*WORK TO BE COMPLETED:*
Only the lines holding "that" are wanted. Copy every one from the records below.

*MATERIAL PROVIDED:*
===

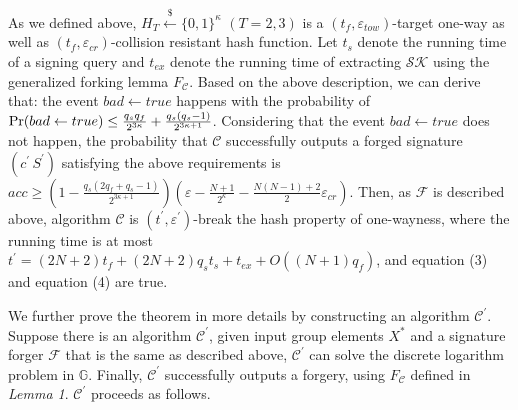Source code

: \documentclass[journal]{IEEEtran}
\begin{document}
As we defined above, \(H_T\stackrel{\$}\leftarrow {\{0,1\}}^{\kappa}\) \((T=2,3)\) is a \((t_f,\varepsilon_{tow})\)-target one-way as well as \((t_f,\varepsilon_{cr})\)-collision resistant hash function. Let \(t_s\) denote the running time of a signing query and \(t_{ex}\) denote the running time of extracting \(\mathcal{SK}\) using the generalized forking lemma \(F_\mathcal{C}\). Based on the above description, we can derive that: the event \(bad\leftarrow true\) happens with the probability of
\(\textup{Pr}(bad\leftarrow true)\leq\frac{q_sq_f}{2^{3\kappa}}+\frac{q_s(q_s-1)}{2^{3\kappa+1}}\).
Considering that the event \(bad\leftarrow true\) does not happen, the probability that \(\mathcal{C}\) successfully outputs a forged signature \((c^\prime\,S^\prime)\) satisfying the above requirements is \(acc\geq(1-\frac{q_s(2q_f+q_s-1)}{2^{3\kappa+1}})(\varepsilon-\frac{N+1}{2^{\kappa}}-\frac{N(N-1)+2}{2}\varepsilon_{cr})\). Then, as \(\mathcal{F}\) is described above, algorithm \(\mathcal{C}\) is \((t^\prime,\varepsilon^\prime)\)-break the hash property of one-wayness, where the running time is at most %
\(t^\prime=(2N+2)t_f+(2N+2)q_st_s+t_{ex}+O((N+1)q_f)\), and equation (3) and equation (4) are true.

We further prove the theorem in more details by constructing an algorithm \(\mathcal{C}^\prime\). Suppose there is an algorithm $\mathcal{C}^\prime$, given input group elements $X^\ast$ and a signature forger $\mathcal{F}$ that is the same as described above, $\mathcal{C}^\prime$ can solve the discrete logarithm problem in $\mathbb{G}$. Finally, \(\mathcal{C}^\prime\) successfully outputs a forgery, using \(F_\mathcal{C}\) defined in \noindent\emph{Lemma 1}. \(\mathcal{C}^\prime\) proceeds as follows.
\end{document}
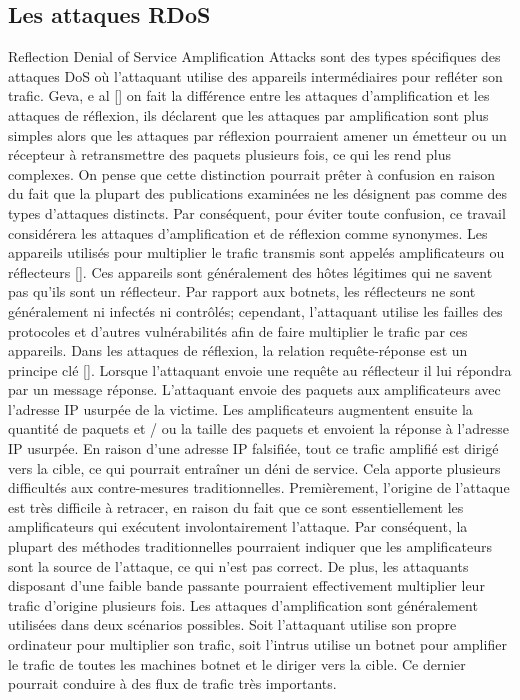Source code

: \subsection{Les attaques RDoS}
\label{rDoS}
Reflection Denial of Service Amplification Attacks sont des types spécifiques des attaques DoS où l'attaquant utilise des appareils intermédiaires pour refléter son trafic. Geva, e al [\cite{8}] on fait la différence entre les attaques d'amplification et les attaques de réflexion, ils déclarent que les attaques par amplification sont plus simples alors que les attaques par réflexion pourraient amener un émetteur ou un récepteur à retransmettre des paquets plusieurs fois, ce qui les rend plus complexes. On pense que cette distinction pourrait prêter à confusion en raison du fait que la plupart des publications examinées ne les désignent pas comme des types d'attaques distincts. Par conséquent, pour éviter toute confusion, ce travail considérera les attaques d'amplification et de réflexion comme synonymes. Les appareils utilisés pour multiplier le trafic transmis sont appelés amplificateurs ou réflecteurs [\cite{9}]. Ces appareils sont généralement des hôtes légitimes qui ne savent pas qu'ils sont un réflecteur. Par rapport aux botnets, les réflecteurs ne sont généralement ni infectés ni contrôlés; cependant, l'attaquant utilise les failles des protocoles et d'autres vulnérabilités afin de faire multiplier le trafic par ces appareils. Dans les attaques de réflexion, la relation requête-réponse est un principe clé [\cite{10}]. Lorsque l'attaquant envoie une requête au réflecteur il lui répondra par un message réponse. L'attaquant envoie des paquets aux amplificateurs avec l'adresse IP usurpée de la victime. Les amplificateurs augmentent ensuite la quantité de paquets et / ou la taille des paquets et envoient la réponse à l'adresse IP usurpée. En raison d'une adresse IP falsifiée, tout ce trafic amplifié est dirigé vers la cible, ce qui pourrait entraîner un déni de service. Cela apporte plusieurs difficultés aux contre-mesures traditionnelles. Premièrement, l'origine de l'attaque est très difficile à retracer, en raison du fait que ce sont essentiellement les amplificateurs qui exécutent involontairement l'attaque. Par conséquent, la plupart des méthodes traditionnelles pourraient indiquer que les amplificateurs sont la source de l'attaque, ce qui n'est pas correct. De plus, les attaquants disposant d'une faible bande passante pourraient effectivement multiplier leur trafic d'origine plusieurs fois. Les attaques d'amplification sont généralement utilisées dans deux scénarios possibles. Soit l'attaquant utilise son propre ordinateur pour multiplier son trafic, soit l'intrus utilise un botnet pour amplifier le trafic de toutes les machines botnet et le diriger vers la cible. Ce dernier pourrait conduire à des flux de trafic très importants.

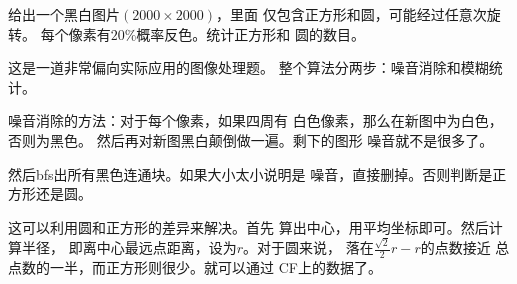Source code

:\begin{prob}
	给出一个黑白图片$(2000 \times 2000)$，里面
	仅包含正方形和圆，可能经过任意次旋转。
	每个像素有$20\%$概率反色。统计正方形和
	圆的数目。
\end{prob}

\begin{sol}
	这是一道非常偏向实际应用的图像处理题。
	整个算法分两步：噪音消除和模糊统计。\par
	噪音消除的方法：对于每个像素，如果四周有
	白色像素，那么在新图中为白色，否则为黑色。
	然后再对新图黑白颠倒做一遍。剩下的图形
	噪音就不是很多了。\par
	然后bfs出所有黑色连通块。如果大小太小说明是
	噪音，直接删掉。否则判断是正方形还是圆。\par
	这可以利用圆和正方形的差异来解决。首先
	算出中心，用平均坐标即可。然后计算半径，
	即离中心最远点距离，设为$r$。对于圆来说，
	落在$\frac{\sqrt{2}}{2} r - r$的点数接近
	总点数的一半，而正方形则很少。就可以通过
	CF上的数据了。
\end{sol}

===

*FINAL ANSWER:*
As we defined above, \(H_T\stackrel{\$}\leftarrow {\{0,1\}}^{\kappa}\) \((T=2,3)\) is a \((t_f,\varepsilon_{tow})\)-target one-way as well as \((t_f,\varepsilon_{cr})\)-collision resistant hash function. Let \(t_s\) denote the running time of a signing query and \(t_{ex}\) denote the running time of extracting \(\mathcal{SK}\) using the generalized forking lemma \(F_\mathcal{C}\). Based on the above description, we can derive that: the event \(bad\leftarrow true\) happens with the probability of
Considering that the event \(bad\leftarrow true\) does not happen, the probability that \(\mathcal{C}\) successfully outputs a forged signature \((c^\prime\,S^\prime)\) satisfying the above requirements is \(acc\geq(1-\frac{q_s(2q_f+q_s-1)}{2^{3\kappa+1}})(\varepsilon-\frac{N+1}{2^{\kappa}}-\frac{N(N-1)+2}{2}\varepsilon_{cr})\). Then, as \(\mathcal{F}\) is described above, algorithm \(\mathcal{C}\) is \((t^\prime,\varepsilon^\prime)\)-break the hash property of one-wayness, where the running time is at most %
We further prove the theorem in more details by constructing an algorithm \(\mathcal{C}^\prime\). Suppose there is an algorithm $\mathcal{C}^\prime$, given input group elements $X^\ast$ and a signature forger $\mathcal{F}$ that is the same as described above, $\mathcal{C}^\prime$ can solve the discrete logarithm problem in $\mathbb{G}$. Finally, \(\mathcal{C}^\prime\) successfully outputs a forgery, using \(F_\mathcal{C}\) defined in \noindent\emph{Lemma 1}. \(\mathcal{C}^\prime\) proceeds as follows.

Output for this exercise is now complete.